Learning from data obtained in nature (e.g., physical experiments) can enable classical computers to solve some problems that are hard for classical computers without the data. However, an even larger class of problems can be solved using quantum computers. If we assume nature can be simulated using quantum computers, then quantum computers with data obtained in nature will not have further computational power.

To understand the advantage of quantum computers in machine learning problems, the following big questions come to mind:

  1. If data comes from a quantum origin, such as from experiments developing new materials, are quantum models always better at predicting than classical models?
  2. Can we evaluate when there is a potential for a quantum computer to be helpful for modelling a given data set, from either a classical or quantum origin?
  3. Is it possible to find or construct a data set where quantum models have an advantage over their classical counterparts?

We addressed these questions and more in a recent paper by developing a mathematical framework to compare classical modelling approaches (neural networks, tree-based models, etc) against quantum modelling approaches in order to understand potential advantages in making more accurate predictions. This framework is applicable both when the data comes from the classical world (MNIST, product reviews, etc) and when the data comes from a quantum experiment (chemical reaction, quantum sensors, etc).

Conventional wisdom might suggest that the use of data coming from quantum experiments that are hard to reproduce classically would imply the potential for a quantum advantage. However, we show that this is not always the case. It is perhaps no surprise to machine learning experts that with enough data, an arbitrary function can be learned. It turns out that this extends to learning functions that have a quantum origin, too. By taking data from physical experiments obtained in nature, such as experiments for exploring new catalysts, superconductors, or pharmaceuticals, classical ML models can achieve some degree of generalization beyond the training data. This allows classical algorithms with data to solve problems that would be hard to solve using classical algorithms without access to the data (rigorous justification of this claim is given in our paper).

We provide a method to quantitatively determine the amount of samples required to make accurate predictions in datasets coming from a quantum origin. Perhaps surprisingly, sometimes there is no great difference between the number of samples needed by classical and quantum models. This method also provides a constructive approach to generate datasets that are hard to learn with some classical models.

TensorFlow study graphic

An empirical demonstration of prediction advantage using quantum models compared to the best among a list of common classical models under different amounts of training data N. The projected quantum kernel we introduce has a significant advantage over the best tested Classical ML.
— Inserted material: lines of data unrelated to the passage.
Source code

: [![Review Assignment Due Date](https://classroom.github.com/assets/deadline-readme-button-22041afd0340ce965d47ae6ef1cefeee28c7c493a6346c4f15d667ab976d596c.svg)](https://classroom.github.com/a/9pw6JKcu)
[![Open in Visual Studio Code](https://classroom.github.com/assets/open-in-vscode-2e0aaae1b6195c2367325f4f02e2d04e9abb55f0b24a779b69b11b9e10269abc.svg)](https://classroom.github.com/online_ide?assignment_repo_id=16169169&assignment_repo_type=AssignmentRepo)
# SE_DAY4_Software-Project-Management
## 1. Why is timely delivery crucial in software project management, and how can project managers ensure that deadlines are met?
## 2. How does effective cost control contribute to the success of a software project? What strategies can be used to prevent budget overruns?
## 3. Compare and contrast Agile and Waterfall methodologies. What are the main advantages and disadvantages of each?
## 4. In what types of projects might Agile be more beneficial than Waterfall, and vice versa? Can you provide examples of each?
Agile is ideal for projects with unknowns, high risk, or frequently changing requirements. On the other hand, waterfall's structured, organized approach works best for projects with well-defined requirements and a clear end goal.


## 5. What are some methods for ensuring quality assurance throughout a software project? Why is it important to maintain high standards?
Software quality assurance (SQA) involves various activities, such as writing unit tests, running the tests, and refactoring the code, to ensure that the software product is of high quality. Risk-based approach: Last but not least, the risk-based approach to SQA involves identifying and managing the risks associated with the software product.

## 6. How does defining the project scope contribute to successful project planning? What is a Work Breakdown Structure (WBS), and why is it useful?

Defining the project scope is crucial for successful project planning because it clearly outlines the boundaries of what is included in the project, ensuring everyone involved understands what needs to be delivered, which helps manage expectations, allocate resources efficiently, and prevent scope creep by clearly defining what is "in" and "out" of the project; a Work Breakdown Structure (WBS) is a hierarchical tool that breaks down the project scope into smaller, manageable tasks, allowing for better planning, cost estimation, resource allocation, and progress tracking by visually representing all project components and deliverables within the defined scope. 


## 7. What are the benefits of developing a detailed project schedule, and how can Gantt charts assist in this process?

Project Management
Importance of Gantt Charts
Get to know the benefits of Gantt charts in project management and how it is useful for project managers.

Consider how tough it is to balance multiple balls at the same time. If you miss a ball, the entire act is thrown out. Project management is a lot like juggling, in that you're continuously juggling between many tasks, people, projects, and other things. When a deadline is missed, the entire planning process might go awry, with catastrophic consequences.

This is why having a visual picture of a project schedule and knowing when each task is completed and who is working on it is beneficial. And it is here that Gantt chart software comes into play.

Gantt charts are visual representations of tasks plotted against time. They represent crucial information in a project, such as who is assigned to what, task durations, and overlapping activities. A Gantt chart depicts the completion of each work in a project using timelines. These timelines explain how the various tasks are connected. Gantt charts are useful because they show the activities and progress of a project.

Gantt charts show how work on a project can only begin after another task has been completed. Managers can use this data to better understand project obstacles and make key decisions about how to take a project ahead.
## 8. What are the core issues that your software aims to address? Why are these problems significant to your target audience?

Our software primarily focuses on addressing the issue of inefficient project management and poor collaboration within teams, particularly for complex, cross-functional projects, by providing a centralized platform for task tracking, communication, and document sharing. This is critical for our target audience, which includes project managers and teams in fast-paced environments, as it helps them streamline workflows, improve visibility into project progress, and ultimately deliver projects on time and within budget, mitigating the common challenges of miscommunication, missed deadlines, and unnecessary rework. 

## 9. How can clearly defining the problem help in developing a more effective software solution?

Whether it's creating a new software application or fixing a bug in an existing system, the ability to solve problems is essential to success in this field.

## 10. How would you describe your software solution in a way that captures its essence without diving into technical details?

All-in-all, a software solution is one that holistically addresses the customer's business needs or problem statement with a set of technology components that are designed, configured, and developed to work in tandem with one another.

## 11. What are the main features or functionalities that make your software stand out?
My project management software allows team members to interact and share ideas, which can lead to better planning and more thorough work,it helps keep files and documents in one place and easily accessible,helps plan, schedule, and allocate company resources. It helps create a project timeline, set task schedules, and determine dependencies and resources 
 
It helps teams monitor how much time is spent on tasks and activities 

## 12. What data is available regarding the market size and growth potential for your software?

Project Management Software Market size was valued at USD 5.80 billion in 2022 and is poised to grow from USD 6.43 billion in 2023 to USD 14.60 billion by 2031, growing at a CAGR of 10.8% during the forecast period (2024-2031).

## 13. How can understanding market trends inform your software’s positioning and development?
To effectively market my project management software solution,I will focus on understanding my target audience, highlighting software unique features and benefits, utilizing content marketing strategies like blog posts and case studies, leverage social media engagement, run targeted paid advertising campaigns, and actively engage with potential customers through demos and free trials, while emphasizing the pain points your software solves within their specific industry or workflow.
We go on to use this framework to engineer datasets for which all attempted traditional machine learning methods fail, but quantum methods do not. An example of one such data set is presented in the above figure. These trends are examined empirically in the largest gate-based quantum machine learning simulations to date, made possible with TensorFlow Quantum, which is an open source library for quantum machine learning. In order to carry out this work at large quantum system sizes a considerable amount of computing power was needed. The combination of quantum circuit simulation (~300 TeraFLOP/s) and analysis code (~800 TeraFLOP/s) written using TensorFlow and TensorFlow Quantum was able to easily reach throughputs as high as 1.1 PetaFLOP/s, a scale that is rarely seen in the crossover field of quantum computing and machine learning (Though it is nothing new for classical ML which has already hit the exaflop scale).

When preparing distributed workloads for quantum machine learning research in TensorFlow Quantum, the setup and infrastructure should feel very familiar to regular TensorFlow. One way to handle distribution in TensorFlow is with the tf.distribute module, which allows users to configure device placement as well as machine configuration in multi-machine workloads. In this work tf.distribute was used to distribute workloads across ~30 Google cloud machines (some containing GPUs) managed by Kubernetes. The major stages of development were:

  1. Develop a functioning single-node prototype using TensorFlow and TensorFlow Quantum.
  2. Incorporate minimal code changes to use MultiWorkerMirroredStrategy in a manually configured two-node environment.
  3. Create a docker image with the functioning code from step 2. and upload it to the Google container registry .
  4. Using the Google Kubernetes engine, launch a job following along with the ecosystem templates provided here .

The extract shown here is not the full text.